Your objective:
Please output the entries below exactly as they are.

··· Data under study ···

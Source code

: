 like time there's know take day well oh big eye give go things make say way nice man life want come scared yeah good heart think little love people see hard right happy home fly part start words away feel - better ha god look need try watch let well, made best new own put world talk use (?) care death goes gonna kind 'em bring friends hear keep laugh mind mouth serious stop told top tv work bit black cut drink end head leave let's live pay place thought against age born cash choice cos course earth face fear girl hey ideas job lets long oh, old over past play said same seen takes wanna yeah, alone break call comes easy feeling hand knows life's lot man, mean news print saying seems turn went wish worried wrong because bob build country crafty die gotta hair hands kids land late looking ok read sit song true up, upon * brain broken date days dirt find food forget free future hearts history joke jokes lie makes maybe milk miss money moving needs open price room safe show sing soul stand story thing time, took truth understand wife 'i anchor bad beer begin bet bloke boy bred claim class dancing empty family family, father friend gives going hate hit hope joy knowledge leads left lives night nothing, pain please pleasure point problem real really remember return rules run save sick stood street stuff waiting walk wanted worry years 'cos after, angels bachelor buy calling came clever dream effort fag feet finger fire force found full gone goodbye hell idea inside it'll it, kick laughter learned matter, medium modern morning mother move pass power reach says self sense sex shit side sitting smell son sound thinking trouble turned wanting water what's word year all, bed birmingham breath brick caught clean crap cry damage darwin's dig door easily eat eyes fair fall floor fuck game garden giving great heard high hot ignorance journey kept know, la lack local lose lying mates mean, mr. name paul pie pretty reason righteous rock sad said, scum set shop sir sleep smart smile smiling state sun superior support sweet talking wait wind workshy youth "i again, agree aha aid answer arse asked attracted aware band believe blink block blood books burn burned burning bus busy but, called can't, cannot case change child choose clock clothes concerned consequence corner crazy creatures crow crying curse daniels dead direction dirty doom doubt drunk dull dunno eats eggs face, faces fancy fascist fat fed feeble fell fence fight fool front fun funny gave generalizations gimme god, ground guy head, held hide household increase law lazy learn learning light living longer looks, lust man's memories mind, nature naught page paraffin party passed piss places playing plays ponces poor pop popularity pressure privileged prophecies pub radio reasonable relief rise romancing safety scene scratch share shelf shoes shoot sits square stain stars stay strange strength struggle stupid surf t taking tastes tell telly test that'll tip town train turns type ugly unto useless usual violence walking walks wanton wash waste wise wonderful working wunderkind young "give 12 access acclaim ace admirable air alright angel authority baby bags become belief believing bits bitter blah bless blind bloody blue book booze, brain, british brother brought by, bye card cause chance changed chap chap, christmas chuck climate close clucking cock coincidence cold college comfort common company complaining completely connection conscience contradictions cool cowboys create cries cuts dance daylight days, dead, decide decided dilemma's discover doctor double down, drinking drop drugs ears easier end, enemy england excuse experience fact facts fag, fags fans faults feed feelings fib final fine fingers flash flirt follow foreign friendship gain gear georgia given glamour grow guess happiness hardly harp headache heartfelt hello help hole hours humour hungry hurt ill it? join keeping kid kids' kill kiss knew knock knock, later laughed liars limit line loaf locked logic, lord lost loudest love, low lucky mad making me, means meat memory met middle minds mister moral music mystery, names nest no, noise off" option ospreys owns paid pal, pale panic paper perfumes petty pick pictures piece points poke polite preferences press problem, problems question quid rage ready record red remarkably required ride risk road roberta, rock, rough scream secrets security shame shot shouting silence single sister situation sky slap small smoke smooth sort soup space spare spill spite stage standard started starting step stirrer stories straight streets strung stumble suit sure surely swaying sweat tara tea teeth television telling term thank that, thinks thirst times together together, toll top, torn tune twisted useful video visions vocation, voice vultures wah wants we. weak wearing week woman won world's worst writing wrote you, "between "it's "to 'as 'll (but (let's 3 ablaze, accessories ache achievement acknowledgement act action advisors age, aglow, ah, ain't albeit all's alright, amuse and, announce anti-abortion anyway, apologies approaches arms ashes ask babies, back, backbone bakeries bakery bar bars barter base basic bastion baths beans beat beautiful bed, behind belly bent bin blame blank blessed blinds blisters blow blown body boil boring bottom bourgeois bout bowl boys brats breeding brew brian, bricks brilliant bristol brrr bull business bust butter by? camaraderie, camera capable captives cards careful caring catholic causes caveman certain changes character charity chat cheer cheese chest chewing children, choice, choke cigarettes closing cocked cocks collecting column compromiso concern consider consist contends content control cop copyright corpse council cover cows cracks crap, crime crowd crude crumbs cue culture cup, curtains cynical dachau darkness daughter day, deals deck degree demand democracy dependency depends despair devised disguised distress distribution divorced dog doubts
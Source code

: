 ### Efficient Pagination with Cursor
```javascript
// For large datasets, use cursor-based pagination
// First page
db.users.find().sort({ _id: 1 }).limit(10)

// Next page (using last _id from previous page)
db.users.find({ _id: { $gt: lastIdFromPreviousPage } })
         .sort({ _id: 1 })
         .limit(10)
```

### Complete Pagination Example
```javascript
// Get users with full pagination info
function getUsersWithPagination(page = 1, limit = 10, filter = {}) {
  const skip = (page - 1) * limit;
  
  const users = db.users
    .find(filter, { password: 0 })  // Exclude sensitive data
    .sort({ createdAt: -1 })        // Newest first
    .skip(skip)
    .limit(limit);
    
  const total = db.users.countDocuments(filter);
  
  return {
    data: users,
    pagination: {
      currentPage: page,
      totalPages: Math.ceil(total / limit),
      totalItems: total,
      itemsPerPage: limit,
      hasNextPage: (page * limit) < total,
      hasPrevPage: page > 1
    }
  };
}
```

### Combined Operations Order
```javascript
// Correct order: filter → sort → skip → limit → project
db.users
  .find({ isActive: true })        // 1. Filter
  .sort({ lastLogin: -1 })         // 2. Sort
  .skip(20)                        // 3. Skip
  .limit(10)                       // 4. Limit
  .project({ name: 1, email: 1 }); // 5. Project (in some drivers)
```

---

···

Completed exercise:
Source code

: like time there's know take day well oh big eye give go things make say way nice man life want come scared yeah good heart think little love people see hard right happy home fly part start words away feel - better ha god look need try watch let well, made best new own put world talk use (?) care death goes gonna kind 'em bring friends hear keep laugh mind mouth serious stop told top tv work bit black cut drink end head leave let's live pay place thought against age born cash choice cos course earth face fear girl hey ideas job lets long oh, old over past play said same seen takes wanna yeah, alone break call comes easy feeling hand knows life's lot man, mean news print saying seems turn went wish worried wrong because bob build country crafty die gotta hair hands kids land late looking ok read sit song true up, upon * brain broken date days dirt find food forget free future hearts history joke jokes lie makes maybe milk miss money moving needs open price room safe show sing soul stand story thing time, took truth understand wife 'i anchor bad beer begin bet bloke boy bred claim class dancing empty family family, father friend gives going hate hit hope joy knowledge leads left lives night nothing, pain please pleasure point problem real really remember return rules run save sick stood street stuff waiting walk wanted worry years 'cos after, angels bachelor buy calling came clever dream effort fag feet finger fire force found full gone goodbye hell idea inside it'll it, kick laughter learned matter, medium modern morning mother move pass power reach says self sense sex shit side sitting smell son sound thinking trouble turned wanting water what's word year all, bed birmingham breath brick caught clean crap cry damage darwin's dig door easily eat eyes fair fall floor fuck game garden giving great heard high hot ignorance journey kept know, la lack local lose lying mates mean, mr. name paul pie pretty reason righteous rock sad said, scum set shop sir sleep smart smile smiling state sun superior support sweet talking wait wind workshy youth "i again, agree aha aid answer arse asked attracted aware band believe blink block blood books burn burned burning bus busy but, called can't, cannot case change child choose clock clothes concerned consequence corner crazy creatures crow crying curse daniels dead direction dirty doom doubt drunk dull dunno eats eggs face, faces fancy fascist fat fed feeble fell fence fight fool front fun funny gave generalizations gimme god, ground guy head, held hide household increase law lazy learn learning light living longer looks, lust man's memories mind, nature naught page paraffin party passed piss places playing plays ponces poor pop popularity pressure privileged prophecies pub radio reasonable relief rise romancing safety scene scratch share shelf shoes shoot sits square stain stars stay strange strength struggle stupid surf t taking tastes tell telly test that'll tip town train turns type ugly unto useless usual violence walking walks wanton wash waste wise wonderful working wunderkind young "give 12 access acclaim ace admirable air alright angel authority baby bags become belief believing bits bitter blah bless blind bloody blue book booze, brain, british brother brought by, bye card cause chance changed chap chap, christmas chuck climate close clucking cock coincidence cold college comfort common company complaining completely connection conscience contradictions cool cowboys create cries cuts dance daylight days, dead, decide decided dilemma's discover doctor double down, drinking drop drugs ears easier end, enemy england excuse experience fact facts fag, fags fans faults feed feelings fib final fine fingers flash flirt follow foreign friendship gain gear georgia given glamour grow guess happiness hardly harp headache heartfelt hello help hole hours humour hungry hurt ill it? join keeping kid kids' kill kiss knew knock knock, later laughed liars limit line loaf locked logic, lord lost loudest love, low lucky mad making me, means meat memory met middle minds mister moral music mystery, names nest no, noise off" option ospreys owns paid pal, pale panic paper perfumes petty pick pictures piece points poke polite preferences press problem, problems question quid rage ready record red remarkably required ride risk road roberta, rock, rough scream secrets security shame shot shouting silence single sister situation sky slap small smoke smooth sort soup space spare spill spite stage standard started starting step stirrer stories straight streets strung stumble suit sure surely swaying sweat tara tea teeth television telling term thank that, thinks thirst times together together, toll top, torn tune twisted useful video visions vocation, voice vultures wah wants we. weak wearing week woman won world's worst writing wrote you, "between "it's "to 'as 'll (but (let's 3 ablaze, accessories ache achievement acknowledgement act action advisors age, aglow, ah, ain't albeit all's alright, amuse and, announce anti-abortion anyway, apologies approaches arms ashes ask babies, back, backbone bakeries bakery bar bars barter base basic bastion baths beans beat beautiful bed, behind belly bent bin blame blank blessed blinds blisters blow blown body boil boring bottom bourgeois bout bowl boys brats breeding brew brian, bricks brilliant bristol brrr bull business bust butter by? camaraderie, camera capable captives cards careful caring catholic causes caveman certain changes character charity chat cheer cheese chest chewing children, choice, choke cigarettes closing cocked cocks collecting column compromiso concern consider consist contends content control cop copyright corpse council cover cows cracks crap, crime crowd crude crumbs cue culture cup, curtains cynical dachau darkness daughter day, deals deck degree demand democracy dependency depends despair devised disguised distress distribution divorced dog doubts
Source code

: ### Efficient Pagination with Cursor
```javascript
// For large datasets, use cursor-based pagination
// First page
db.users.find().sort({ _id: 1 }).limit(10)

// Next page (using last _id from previous page)
db.users.find({ _id: { $gt: lastIdFromPreviousPage } })
         .sort({ _id: 1 })
         .limit(10)
```

### Complete Pagination Example
```javascript
// Get users with full pagination info
function getUsersWithPagination(page = 1, limit = 10, filter = {}) {
  const skip = (page - 1) * limit;
  
  const users = db.users
    .find(filter, { password: 0 })  // Exclude sensitive data
    .sort({ createdAt: -1 })        // Newest first
    .skip(skip)
    .limit(limit);
    
  const total = db.users.countDocuments(filter);
  
  return {
    data: users,
    pagination: {
      currentPage: page,
      totalPages: Math.ceil(total / limit),
      totalItems: total,
      itemsPerPage: limit,
      hasNextPage: (page * limit) < total,
      hasPrevPage: page > 1
    }
  };
}
```

### Combined Operations Order
```javascript
// Correct order: filter → sort → skip → limit → project
db.users
  .find({ isActive: true })        // 1. Filter
  .sort({ lastLogin: -1 })         // 2. Sort
  .skip(20)                        // 3. Skip
  .limit(10)                       // 4. Limit
  .project({ name: 1, email: 1 }); // 5. Project (in some drivers)
```

---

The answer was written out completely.